# WHAT TO DO
Transcribe every entry below word for word, but skip the pictures.
Start of DATA TO USE
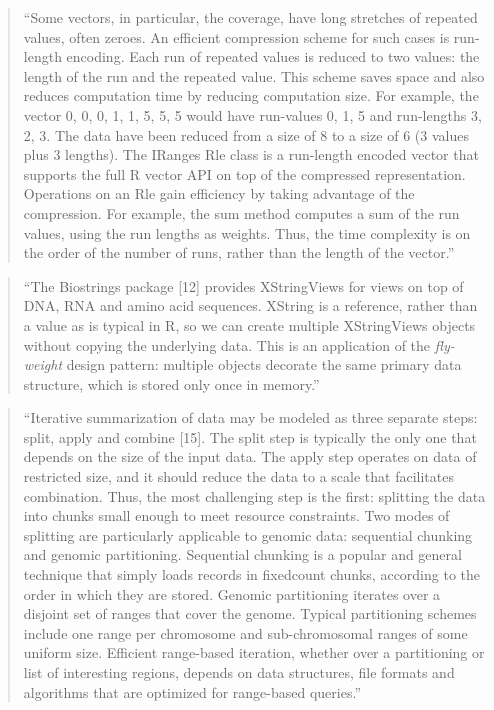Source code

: \documentclass[]{tufte-book}
\begin{document}
\begin{quote}
``Some vectors, in particular, the coverage, have long stretches of repeated
values, often zeroes. An efficient compression scheme for such cases is
run-length encoding. Each run of repeated values is reduced to two values: the
length of the run and the repeated value. This scheme saves space and also
reduces computation time by reducing computation size. For example, the vector
0, 0, 0, 1, 1, 5, 5, 5 would have run-values 0, 1, 5 and run-lengths 3, 2, 3.
The data have been reduced from a size of 8 to a size of 6 (3 values plus 3
lengths). The IRanges Rle class is a run-length encoded vector that supports the
full R vector API on top of the compressed representation. Operations on an Rle
gain efficiency by taking advantage of the compression. For example, the sum
method computes a sum of the run values, using the run lengths as weights. Thus,
the time complexity is on the order of the number of runs, rather than the
length of the vector.'' \citep{lawrence2014scalable}
\end{quote}

\begin{quote}
``The Biostrings package {[}12{]} provides XStringViews for views on top of DNA,
RNA and amino acid sequences. XString is a reference, rather than a value as is
typical in R, so we can create multiple XStringViews objects without copying the
underlying data. This is an application of the \emph{fly-weight} design pattern:
multiple objects decorate the same primary data structure, which is stored only
once in memory.'' \citep{lawrence2014scalable}
\end{quote}

\begin{quote}
``Iterative summarization of data may be modeled as three separate steps:
split, apply and combine {[}15{]}. The split step is typically the only one that
depends on the size of the input data. The apply step operates on data of
restricted size, and it should reduce the data to a scale that facilitates
combination. Thus, the most challenging step is the first: splitting the data
into chunks small enough to meet resource constraints. Two modes of splitting
are particularly applicable to genomic data: sequential chunking and genomic
partitioning. Sequential chunking is a popular and general technique that simply
loads records in fixedcount chunks, according to the order in which they are
stored. Genomic partitioning iterates over a disjoint set of ranges that cover
the genome. Typical partitioning schemes include one range per chromosome and
sub-chromosomal ranges of some uniform size. Efficient range-based iteration,
whether over a partitioning or list of interesting regions, depends on data
structures, file formats and algorithms that are optimized for range-based
queries.'' \citep{lawrence2014scalable}
\end{quote}
\end{document}
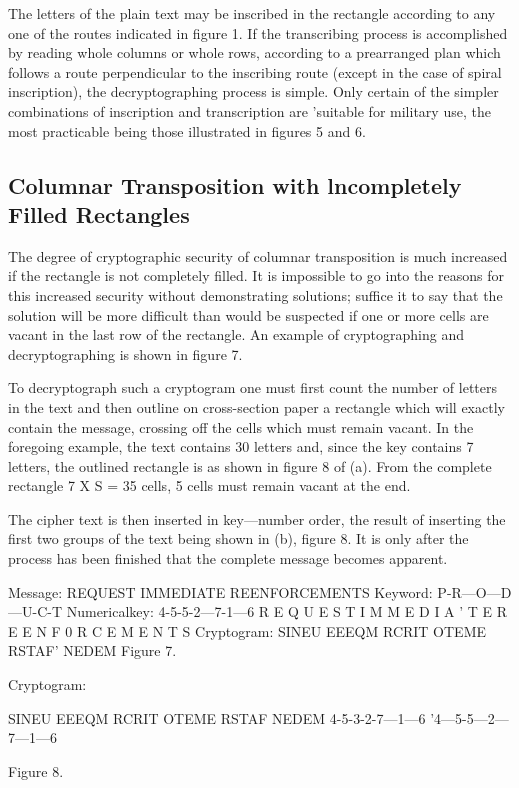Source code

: \mypara The letters of the plain text may be inscribed in the rectangle
according to any one of the routes indicated in figure 1. If the transcribing process is accomplished by reading whole columns or whole
rows, according to a prearranged plan which follows a route perpendicular to the inscribing route (except in the case of spiral inscription), the
decryptographing process is simple. Only certain of the simpler combinations of inscription and transcription are 'suitable for military use, the
most practicable being those illustrated in figures 5 and 6.

\subsection{Columnar Transposition with lncompletely Filled Rectangles}

\mypara The degree of cryptographic security of columnar transposition is
much increased if the rectangle is not completely filled. It is impossible
to go into the reasons for this increased security without demonstrating
solutions; suffice it to say that the solution will be more difficult than
would be suspected if one or more cells are vacant in the last row of the
rectangle. An example of cryptographing and decryptographing is shown
in figure 7.

\mypara To decryptograph such a cryptogram one must first count the
number of letters in the text and then outline on cross-section paper a
rectangle which will exactly contain the message, crossing off the cells
which must remain vacant. In the foregoing example, the text contains
30 letters and, since the key contains 7 letters, the outlined rectangle is as
shown in figure 8 of (a). From the complete rectangle 7 X S = 35 cells,
5 cells must remain vacant at the end.

\mypara The cipher text is then inserted in key—number order, the result of
inserting the first two groups of the text being shown in (b), figure 8.
It is only after the process has been finished that the complete message
becomes apparent.

Message:
REQUEST IMMEDIATE REENFORCEMENTS
Keyword: P-R—O—D—U-C-T
Numericalkey: 4-5-5-2—7-1—6
R E Q U E S T
I M M E D I A '
T E R E E N F
0 R C E M E N
T S
Cryptogram:
SINEU EEEQM RCRIT OTEME RSTAF' NEDEM
Figure 7.

Cryptogram:

SINEU EEEQM RCRIT OTEME RSTAF NEDEM
4-5-3-2-7—1—6 '4—5-5—2—7—1—6

Figure 8.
End of DATA TO USE
# RESULT
Source code

: \documentclass[]{tufte-book}
\begin{document}
\begin{quote}
``Some vectors, in particular, the coverage, have long stretches of repeated
values, often zeroes. An efficient compression scheme for such cases is
run-length encoding. Each run of repeated values is reduced to two values: the
length of the run and the repeated value. This scheme saves space and also
reduces computation time by reducing computation size. For example, the vector
0, 0, 0, 1, 1, 5, 5, 5 would have run-values 0, 1, 5 and run-lengths 3, 2, 3.
The data have been reduced from a size of 8 to a size of 6 (3 values plus 3
lengths). The IRanges Rle class is a run-length encoded vector that supports the
full R vector API on top of the compressed representation. Operations on an Rle
gain efficiency by taking advantage of the compression. For example, the sum
method computes a sum of the run values, using the run lengths as weights. Thus,
the time complexity is on the order of the number of runs, rather than the
length of the vector.'' \citep{lawrence2014scalable}
\end{quote}

\begin{quote}
``The Biostrings package {[}12{]} provides XStringViews for views on top of DNA,
RNA and amino acid sequences. XString is a reference, rather than a value as is
typical in R, so we can create multiple XStringViews objects without copying the
underlying data. This is an application of the \emph{fly-weight} design pattern:
multiple objects decorate the same primary data structure, which is stored only
once in memory.'' \citep{lawrence2014scalable}
\end{quote}

\begin{quote}
``Iterative summarization of data may be modeled as three separate steps:
split, apply and combine {[}15{]}. The split step is typically the only one that
depends on the size of the input data. The apply step operates on data of
restricted size, and it should reduce the data to a scale that facilitates
combination. Thus, the most challenging step is the first: splitting the data
into chunks small enough to meet resource constraints. Two modes of splitting
are particularly applicable to genomic data: sequential chunking and genomic
partitioning. Sequential chunking is a popular and general technique that simply
loads records in fixedcount chunks, according to the order in which they are
stored. Genomic partitioning iterates over a disjoint set of ranges that cover
the genome. Typical partitioning schemes include one range per chromosome and
sub-chromosomal ranges of some uniform size. Efficient range-based iteration,
whether over a partitioning or list of interesting regions, depends on data
structures, file formats and algorithms that are optimized for range-based
queries.'' \citep{lawrence2014scalable}
\end{quote}
\end{document}
Source code

: \mypara The letters of the plain text may be inscribed in the rectangle
according to any one of the routes indicated in figure 1. If the transcribing process is accomplished by reading whole columns or whole
rows, according to a prearranged plan which follows a route perpendicular to the inscribing route (except in the case of spiral inscription), the
decryptographing process is simple. Only certain of the simpler combinations of inscription and transcription are 'suitable for military use, the
most practicable being those illustrated in figures 5 and 6.

\subsection{Columnar Transposition with lncompletely Filled Rectangles}

\mypara The degree of cryptographic security of columnar transposition is
much increased if the rectangle is not completely filled. It is impossible
to go into the reasons for this increased security without demonstrating
solutions; suffice it to say that the solution will be more difficult than
would be suspected if one or more cells are vacant in the last row of the
rectangle. An example of cryptographing and decryptographing is shown
in figure 7.

\mypara To decryptograph such a cryptogram one must first count the
number of letters in the text and then outline on cross-section paper a
rectangle which will exactly contain the message, crossing off the cells
which must remain vacant. In the foregoing example, the text contains
30 letters and, since the key contains 7 letters, the outlined rectangle is as
shown in figure 8 of (a). From the complete rectangle 7 X S = 35 cells,
5 cells must remain vacant at the end.

\mypara The cipher text is then inserted in key—number order, the result of
inserting the first two groups of the text being shown in (b), figure 8.
It is only after the process has been finished that the complete message
becomes apparent.

Message:
REQUEST IMMEDIATE REENFORCEMENTS
Keyword: P-R—O—D—U-C-T
Numericalkey: 4-5-5-2—7-1—6
R E Q U E S T
I M M E D I A '
T E R E E N F
0 R C E M E N
T S
Cryptogram:
SINEU EEEQM RCRIT OTEME RSTAF' NEDEM
Figure 7.

Cryptogram:

SINEU EEEQM RCRIT OTEME RSTAF NEDEM
4-5-3-2-7—1—6 '4—5-5—2—7—1—6

Figure 8.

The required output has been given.